BRW: Retiring the term "oldies"

Paul Hopfgarten paul@03038.com
Tue Nov 4 16:22:23 EST 2003


Since the youngest (generally speaking) listener of pre 1964 oldies was
likely a circa 1965 HS graduate, and is now 56 years old, and either outside
or at the edge of the prime demo, other than graveyard AM's, I doubt you'll
see the genre anywhere else.

How many "beautiful music" stations are there now vs 15-20 years ago?

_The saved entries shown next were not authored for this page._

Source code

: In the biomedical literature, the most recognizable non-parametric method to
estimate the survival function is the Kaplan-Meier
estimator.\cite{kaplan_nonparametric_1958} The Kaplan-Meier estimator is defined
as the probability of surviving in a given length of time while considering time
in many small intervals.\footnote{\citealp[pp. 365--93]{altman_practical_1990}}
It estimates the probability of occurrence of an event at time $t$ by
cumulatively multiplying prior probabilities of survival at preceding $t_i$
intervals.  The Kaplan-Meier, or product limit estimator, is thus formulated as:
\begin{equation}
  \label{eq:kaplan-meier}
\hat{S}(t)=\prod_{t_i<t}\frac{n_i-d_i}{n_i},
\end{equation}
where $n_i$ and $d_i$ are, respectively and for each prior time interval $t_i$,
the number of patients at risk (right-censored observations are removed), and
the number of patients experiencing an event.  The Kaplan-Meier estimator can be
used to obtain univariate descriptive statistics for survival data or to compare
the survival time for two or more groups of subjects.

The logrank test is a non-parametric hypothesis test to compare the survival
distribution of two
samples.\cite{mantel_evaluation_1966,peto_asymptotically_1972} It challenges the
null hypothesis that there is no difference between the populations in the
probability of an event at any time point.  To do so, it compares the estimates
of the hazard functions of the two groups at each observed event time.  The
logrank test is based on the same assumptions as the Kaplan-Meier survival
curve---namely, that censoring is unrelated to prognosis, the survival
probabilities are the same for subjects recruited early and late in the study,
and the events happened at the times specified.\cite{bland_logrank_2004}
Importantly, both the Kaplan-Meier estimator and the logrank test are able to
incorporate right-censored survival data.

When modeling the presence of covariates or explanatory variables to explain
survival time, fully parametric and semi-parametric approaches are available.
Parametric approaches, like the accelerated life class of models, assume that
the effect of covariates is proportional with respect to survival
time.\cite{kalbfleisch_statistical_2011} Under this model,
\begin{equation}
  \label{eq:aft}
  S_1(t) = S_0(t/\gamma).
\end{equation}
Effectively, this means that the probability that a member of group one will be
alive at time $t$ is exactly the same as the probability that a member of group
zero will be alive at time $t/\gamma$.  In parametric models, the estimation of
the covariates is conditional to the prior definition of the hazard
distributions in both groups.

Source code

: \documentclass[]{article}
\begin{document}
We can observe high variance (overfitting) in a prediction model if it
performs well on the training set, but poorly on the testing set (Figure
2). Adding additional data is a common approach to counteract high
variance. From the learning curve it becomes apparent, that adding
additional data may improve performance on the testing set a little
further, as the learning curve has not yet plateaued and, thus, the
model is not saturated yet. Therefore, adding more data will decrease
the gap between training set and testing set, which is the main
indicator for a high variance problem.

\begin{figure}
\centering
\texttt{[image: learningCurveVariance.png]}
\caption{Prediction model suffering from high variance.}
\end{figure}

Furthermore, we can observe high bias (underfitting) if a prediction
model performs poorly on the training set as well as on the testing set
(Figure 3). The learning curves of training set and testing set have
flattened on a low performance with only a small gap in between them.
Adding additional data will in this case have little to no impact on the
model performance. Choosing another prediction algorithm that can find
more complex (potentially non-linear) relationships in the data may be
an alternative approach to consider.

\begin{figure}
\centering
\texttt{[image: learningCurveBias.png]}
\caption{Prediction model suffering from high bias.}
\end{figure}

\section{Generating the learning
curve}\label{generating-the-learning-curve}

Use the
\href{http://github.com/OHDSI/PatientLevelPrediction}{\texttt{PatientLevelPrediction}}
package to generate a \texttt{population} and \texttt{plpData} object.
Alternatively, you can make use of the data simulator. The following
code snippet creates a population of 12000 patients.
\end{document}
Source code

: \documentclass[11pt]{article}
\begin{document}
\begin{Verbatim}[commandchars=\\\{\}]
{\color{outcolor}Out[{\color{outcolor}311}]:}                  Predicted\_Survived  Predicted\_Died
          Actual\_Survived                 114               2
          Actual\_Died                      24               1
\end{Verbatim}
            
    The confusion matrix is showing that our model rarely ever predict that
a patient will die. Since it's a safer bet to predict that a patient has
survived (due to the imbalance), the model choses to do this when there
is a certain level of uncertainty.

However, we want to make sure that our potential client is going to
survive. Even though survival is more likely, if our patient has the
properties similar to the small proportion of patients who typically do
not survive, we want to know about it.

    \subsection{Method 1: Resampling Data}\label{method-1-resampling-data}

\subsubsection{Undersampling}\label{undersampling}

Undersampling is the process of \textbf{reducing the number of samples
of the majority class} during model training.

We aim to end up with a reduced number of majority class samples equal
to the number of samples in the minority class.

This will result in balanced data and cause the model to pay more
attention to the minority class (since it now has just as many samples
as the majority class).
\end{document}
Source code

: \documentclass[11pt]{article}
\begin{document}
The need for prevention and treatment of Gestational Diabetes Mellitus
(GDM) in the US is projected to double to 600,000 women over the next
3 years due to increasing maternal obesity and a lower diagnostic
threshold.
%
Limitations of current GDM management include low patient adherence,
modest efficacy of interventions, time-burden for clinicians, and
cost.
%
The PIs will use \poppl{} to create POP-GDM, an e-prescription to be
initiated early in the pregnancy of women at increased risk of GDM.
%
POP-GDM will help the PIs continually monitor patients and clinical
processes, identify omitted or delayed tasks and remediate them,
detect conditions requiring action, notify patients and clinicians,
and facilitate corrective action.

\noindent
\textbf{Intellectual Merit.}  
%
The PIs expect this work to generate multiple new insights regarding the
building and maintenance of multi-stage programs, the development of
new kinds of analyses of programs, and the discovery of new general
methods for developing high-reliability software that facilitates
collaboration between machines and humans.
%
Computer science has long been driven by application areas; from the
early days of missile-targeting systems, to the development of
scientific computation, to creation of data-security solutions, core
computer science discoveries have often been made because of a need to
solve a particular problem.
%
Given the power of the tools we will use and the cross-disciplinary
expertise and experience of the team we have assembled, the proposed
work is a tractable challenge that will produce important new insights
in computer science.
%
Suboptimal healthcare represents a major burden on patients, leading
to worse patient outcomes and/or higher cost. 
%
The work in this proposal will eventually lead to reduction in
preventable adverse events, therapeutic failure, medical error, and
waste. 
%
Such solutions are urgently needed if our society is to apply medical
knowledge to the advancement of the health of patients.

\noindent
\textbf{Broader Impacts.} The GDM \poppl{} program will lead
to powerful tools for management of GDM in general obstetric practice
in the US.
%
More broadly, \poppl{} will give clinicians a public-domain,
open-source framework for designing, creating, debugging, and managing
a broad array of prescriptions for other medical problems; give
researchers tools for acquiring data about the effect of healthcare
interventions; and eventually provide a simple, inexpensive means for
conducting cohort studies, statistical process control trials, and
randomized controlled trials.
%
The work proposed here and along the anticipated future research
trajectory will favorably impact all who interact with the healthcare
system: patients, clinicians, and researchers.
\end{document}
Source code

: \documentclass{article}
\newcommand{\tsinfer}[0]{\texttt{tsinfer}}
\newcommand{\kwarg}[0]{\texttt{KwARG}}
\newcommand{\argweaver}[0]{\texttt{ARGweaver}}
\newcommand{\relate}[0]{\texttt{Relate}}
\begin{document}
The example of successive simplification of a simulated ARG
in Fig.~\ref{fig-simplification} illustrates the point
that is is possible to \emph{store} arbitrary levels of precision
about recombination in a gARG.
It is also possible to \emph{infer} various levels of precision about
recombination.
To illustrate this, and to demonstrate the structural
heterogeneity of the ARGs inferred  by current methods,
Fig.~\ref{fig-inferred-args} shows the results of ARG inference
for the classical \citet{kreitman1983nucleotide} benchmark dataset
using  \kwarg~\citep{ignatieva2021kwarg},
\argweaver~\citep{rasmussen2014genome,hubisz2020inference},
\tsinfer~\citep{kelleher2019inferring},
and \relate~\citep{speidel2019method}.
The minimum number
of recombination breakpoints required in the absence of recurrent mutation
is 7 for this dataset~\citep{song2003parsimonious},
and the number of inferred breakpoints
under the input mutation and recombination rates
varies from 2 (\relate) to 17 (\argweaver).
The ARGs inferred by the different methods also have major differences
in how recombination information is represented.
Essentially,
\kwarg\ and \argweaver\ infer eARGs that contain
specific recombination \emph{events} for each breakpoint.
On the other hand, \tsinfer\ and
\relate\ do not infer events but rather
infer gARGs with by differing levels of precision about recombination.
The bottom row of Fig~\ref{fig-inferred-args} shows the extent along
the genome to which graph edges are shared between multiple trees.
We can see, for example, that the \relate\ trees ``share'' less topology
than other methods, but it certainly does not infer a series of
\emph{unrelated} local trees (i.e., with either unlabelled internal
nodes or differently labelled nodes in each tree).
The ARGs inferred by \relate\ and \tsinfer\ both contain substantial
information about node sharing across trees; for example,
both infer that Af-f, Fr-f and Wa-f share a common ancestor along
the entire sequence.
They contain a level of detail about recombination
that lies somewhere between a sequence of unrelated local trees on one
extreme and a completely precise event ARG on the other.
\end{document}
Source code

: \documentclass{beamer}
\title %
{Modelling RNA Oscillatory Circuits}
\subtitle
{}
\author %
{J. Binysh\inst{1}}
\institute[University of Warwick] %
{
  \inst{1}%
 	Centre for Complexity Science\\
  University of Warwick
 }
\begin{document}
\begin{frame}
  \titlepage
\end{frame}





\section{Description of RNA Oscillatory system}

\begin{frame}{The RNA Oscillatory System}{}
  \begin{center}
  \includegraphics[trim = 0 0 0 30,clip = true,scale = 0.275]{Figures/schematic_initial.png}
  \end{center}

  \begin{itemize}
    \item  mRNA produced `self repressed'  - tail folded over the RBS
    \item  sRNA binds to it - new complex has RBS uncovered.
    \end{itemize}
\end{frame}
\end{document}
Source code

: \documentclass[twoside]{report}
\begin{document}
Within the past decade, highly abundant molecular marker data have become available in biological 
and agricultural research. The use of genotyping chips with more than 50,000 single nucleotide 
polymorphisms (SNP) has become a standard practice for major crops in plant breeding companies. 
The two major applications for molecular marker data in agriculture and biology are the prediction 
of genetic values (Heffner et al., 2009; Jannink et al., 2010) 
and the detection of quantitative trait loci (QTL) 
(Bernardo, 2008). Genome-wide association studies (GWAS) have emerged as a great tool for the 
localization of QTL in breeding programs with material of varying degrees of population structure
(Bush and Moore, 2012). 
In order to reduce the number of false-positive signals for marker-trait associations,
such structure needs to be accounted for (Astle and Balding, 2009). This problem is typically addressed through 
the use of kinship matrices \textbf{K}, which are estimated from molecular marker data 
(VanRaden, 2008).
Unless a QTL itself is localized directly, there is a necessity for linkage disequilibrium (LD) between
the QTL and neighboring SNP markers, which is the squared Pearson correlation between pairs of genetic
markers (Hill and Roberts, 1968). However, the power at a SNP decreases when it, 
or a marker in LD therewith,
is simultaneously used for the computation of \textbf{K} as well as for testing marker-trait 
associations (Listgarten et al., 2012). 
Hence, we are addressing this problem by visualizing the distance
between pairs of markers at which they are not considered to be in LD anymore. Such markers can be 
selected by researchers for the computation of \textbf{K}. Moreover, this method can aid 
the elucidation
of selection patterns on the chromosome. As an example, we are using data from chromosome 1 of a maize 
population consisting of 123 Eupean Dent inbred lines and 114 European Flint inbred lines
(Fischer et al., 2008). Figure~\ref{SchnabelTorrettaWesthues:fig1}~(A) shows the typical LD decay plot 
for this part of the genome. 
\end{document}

Nirvana's "Smells like Teen Spirit" will be on so called "oldies" stations
in 10 years (or less) as those HS grads hit 40!

Paul Hopfgarten
PO Box 279
East Derry NH 03041
(V) 603-426-5159
(F) 603-437-7080
(C) 603-571-5445
paul@03038.com


> -----Original Message-----
> From: boston-radio-interest-bounces@rolinin.BostonRadio.org
> [mailto:boston-radio-interest-bounces@rolinin.BostonRadio.org]On Behalf
> Of SteveOrdinetz
> Sent: Tuesday, November 04, 2003 8:45 AM
> To: boston-radio-interest@rolinin.BostonRadio.org
> Subject: Re: BRW: Retiring the term "oldies"
>
>
>   Bob Nelson wrote:
> >The latest "issue" of Boston Radio Watch mentions an
> >article about how Infinity/Viacom stations may soon be
> >retiring the term "oldies" at their, uh, oldies
> >stations (perhaps even WODS, "Oldies 103.3"...)
>
>
>
> Kind of makes sense.  While a 30 year old song is, by anyone's definition
> old, the term "oldie" tends to be associated with Elvis, Little Richard &
> the 4 Seasons, not BTO, Billy Joel or the Eagles.  With most "oldies"
> stations focusing almost exclusively on post-British invasion music it's
> probably a good idea to lose the old handle.  I guess it remains
> to be seen
> if the new crop of 1955-1965 oldies stations succeeds.